Large libraries of viruses expressing different versions of F in concert with RPB enter target cells engineered to express Nipah virus receptors from bats. Their lack of replication ensures that no infectious particles are produced from the initial infection. This allows safe profiling of the mutational profile of deadly human pathogens, and the team has used it for in other studies (you can read about their work on SARS-Cov-2 here).

Through this, the lab tested the fitness impact of every single amino acid substitution at every site on F, a 500+ amino acid protein. They found that the impact of each mutation ranged from highly deleterious to virus entry to only slightly beneficial. This indicates that F is structurally constrained, a comforting finding that suggests Nipah virus cannot constantly evolve F to evade immune recognition.

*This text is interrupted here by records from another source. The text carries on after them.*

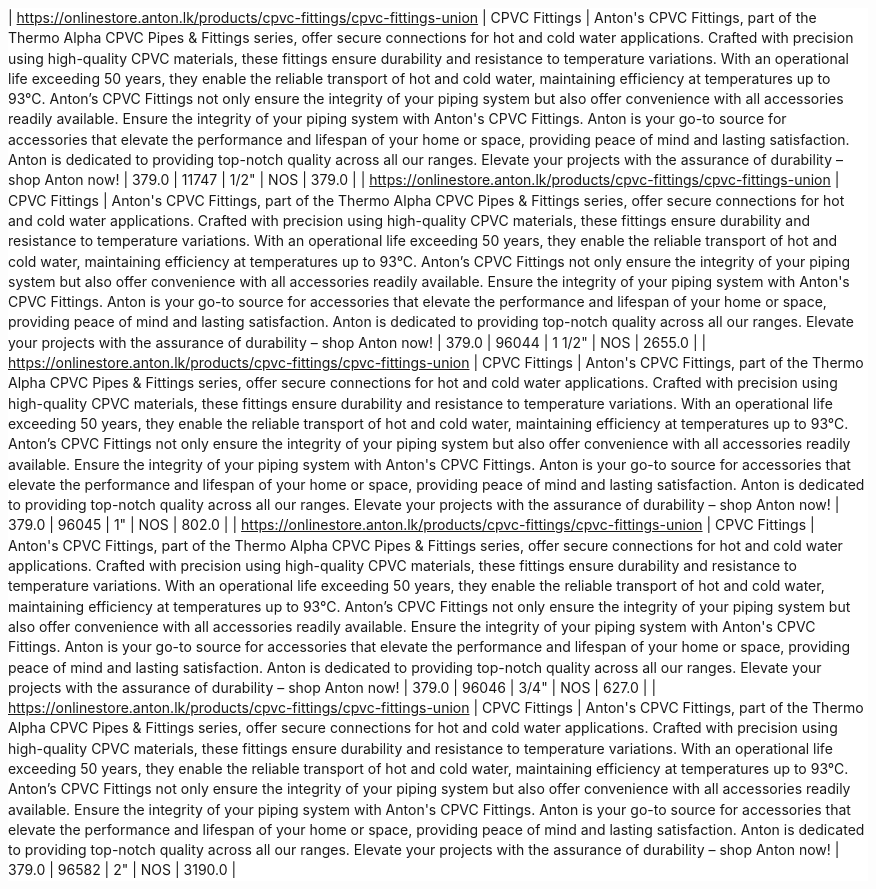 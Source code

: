 | https://onlinestore.anton.lk/products/cpvc-fittings/cpvc-fittings-union | CPVC Fittings | Anton's CPVC Fittings, part of the Thermo Alpha CPVC Pipes & Fittings series, offer secure connections for hot and cold water applications. Crafted with precision using high-quality CPVC materials, these fittings ensure durability and resistance to temperature variations. With an operational life exceeding 50 years, they enable the reliable transport of hot and cold water, maintaining efficiency at temperatures up to 93°C. Anton’s CPVC Fittings not only ensure the integrity of your piping system but also offer convenience with all accessories readily available. Ensure the integrity of your piping system with Anton's CPVC Fittings. Anton is your go-to source for accessories that elevate the performance and lifespan of your home or space, providing peace of mind and lasting satisfaction. Anton is dedicated to providing top-notch quality across all our ranges. Elevate your projects with the assurance of durability – shop Anton now! | 379.0 | 11747 | 1/2" | NOS | 379.0 |
| https://onlinestore.anton.lk/products/cpvc-fittings/cpvc-fittings-union | CPVC Fittings | Anton's CPVC Fittings, part of the Thermo Alpha CPVC Pipes & Fittings series, offer secure connections for hot and cold water applications. Crafted with precision using high-quality CPVC materials, these fittings ensure durability and resistance to temperature variations. With an operational life exceeding 50 years, they enable the reliable transport of hot and cold water, maintaining efficiency at temperatures up to 93°C. Anton’s CPVC Fittings not only ensure the integrity of your piping system but also offer convenience with all accessories readily available. Ensure the integrity of your piping system with Anton's CPVC Fittings. Anton is your go-to source for accessories that elevate the performance and lifespan of your home or space, providing peace of mind and lasting satisfaction. Anton is dedicated to providing top-notch quality across all our ranges. Elevate your projects with the assurance of durability – shop Anton now! | 379.0 | 96044 | 1 1/2" | NOS | 2655.0 |
| https://onlinestore.anton.lk/products/cpvc-fittings/cpvc-fittings-union | CPVC Fittings | Anton's CPVC Fittings, part of the Thermo Alpha CPVC Pipes & Fittings series, offer secure connections for hot and cold water applications. Crafted with precision using high-quality CPVC materials, these fittings ensure durability and resistance to temperature variations. With an operational life exceeding 50 years, they enable the reliable transport of hot and cold water, maintaining efficiency at temperatures up to 93°C. Anton’s CPVC Fittings not only ensure the integrity of your piping system but also offer convenience with all accessories readily available. Ensure the integrity of your piping system with Anton's CPVC Fittings. Anton is your go-to source for accessories that elevate the performance and lifespan of your home or space, providing peace of mind and lasting satisfaction. Anton is dedicated to providing top-notch quality across all our ranges. Elevate your projects with the assurance of durability – shop Anton now! | 379.0 | 96045 | 1" | NOS | 802.0 |
| https://onlinestore.anton.lk/products/cpvc-fittings/cpvc-fittings-union | CPVC Fittings | Anton's CPVC Fittings, part of the Thermo Alpha CPVC Pipes & Fittings series, offer secure connections for hot and cold water applications. Crafted with precision using high-quality CPVC materials, these fittings ensure durability and resistance to temperature variations. With an operational life exceeding 50 years, they enable the reliable transport of hot and cold water, maintaining efficiency at temperatures up to 93°C. Anton’s CPVC Fittings not only ensure the integrity of your piping system but also offer convenience with all accessories readily available. Ensure the integrity of your piping system with Anton's CPVC Fittings. Anton is your go-to source for accessories that elevate the performance and lifespan of your home or space, providing peace of mind and lasting satisfaction. Anton is dedicated to providing top-notch quality across all our ranges. Elevate your projects with the assurance of durability – shop Anton now! | 379.0 | 96046 | 3/4" | NOS | 627.0 |
| https://onlinestore.anton.lk/products/cpvc-fittings/cpvc-fittings-union | CPVC Fittings | Anton's CPVC Fittings, part of the Thermo Alpha CPVC Pipes & Fittings series, offer secure connections for hot and cold water applications. Crafted with precision using high-quality CPVC materials, these fittings ensure durability and resistance to temperature variations. With an operational life exceeding 50 years, they enable the reliable transport of hot and cold water, maintaining efficiency at temperatures up to 93°C. Anton’s CPVC Fittings not only ensure the integrity of your piping system but also offer convenience with all accessories readily available. Ensure the integrity of your piping system with Anton's CPVC Fittings. Anton is your go-to source for accessories that elevate the performance and lifespan of your home or space, providing peace of mind and lasting satisfaction. Anton is dedicated to providing top-notch quality across all our ranges. Elevate your projects with the assurance of durability – shop Anton now! | 379.0 | 96582 | 2" | NOS | 3190.0 |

“Our mutation data shows that the fusion process is much more constrained than receptor binding,” explains Dr. Larsen. “This is likely because fusion requires the protein to undergo dramatic changes that must be precisely controlled.”

Their deep mutational scanning data revealed key vulnerabilities of the protein. “We identified specific regions of the fusion protein where single mutations completely disrupt entry into cells,” Dr. Larsen says. They also “found mutations that likely lock the protein in the prefusion conformation, which can be used as stabilized vaccine antigens to elicit potent neutralizing antibodies,” he adds.

When the team focused on the 10 residues that differ between current and ancestral Nipah strains, they found that each one seems to have negative impacts on viral entry.

“We also measured how mutations affect neutralization by a panel of monoclonal antibodies,” Dr. Larsen says. They found that single mutations in F could escape neutralization by four of the six antibodies tested. However, the two remaining antibodies in the panel were less easy to evade and retained neutralization activity.

Finally, Dr. Larsen wondered if their work could be generalized to Hendra virus. They were able to use Nipah F deep mutational scanning data to predict which antibodies might neutralize Hendra virus as well as Nipah. This allowed them to find “antibodies [that] neutralize all known circulating variants of Nipah and the closely related Hendra virus,” he reports.

“This work reveals the function and antigenicity of the Nipah virus fusion protein, which will hopefully assist in vaccine design and therapeutic development,” Dr. Larsen summarizes. “This finding helps explain how viruses evolve and suggests new strategies for designing treatments that target the fusion process.”

In the future, the Bloom lab is interested in better understanding the interplay between RBP and F. How does Nipah virus coordinate “the attachment and fusion processes across two separate proteins?” asks Dr. Larsen. This is an important question not just for Nipah virus, but for many other viruses that use similar receptor binding and fusion to enter cells.

This work is just a part of a widespread effort to be prepared for the next pandemic. Hopefully, we’ll never need most of the knowledge learned in studies like this – but it’s better to be safe than sorry.

The spotlighted research was funded by the National Institute of Allergy and Infectious Disease and the Howard Hughes Medical Institute.

Larsen BB, Harari S, Gen R, Stewart C, Veesler D, Bloom JD. Functional and antigenic constraints on the Nipah virus fusion protein. 2026. Proc Natl Acad Sci U S A. doi: 10.1073/pnas.2529505123.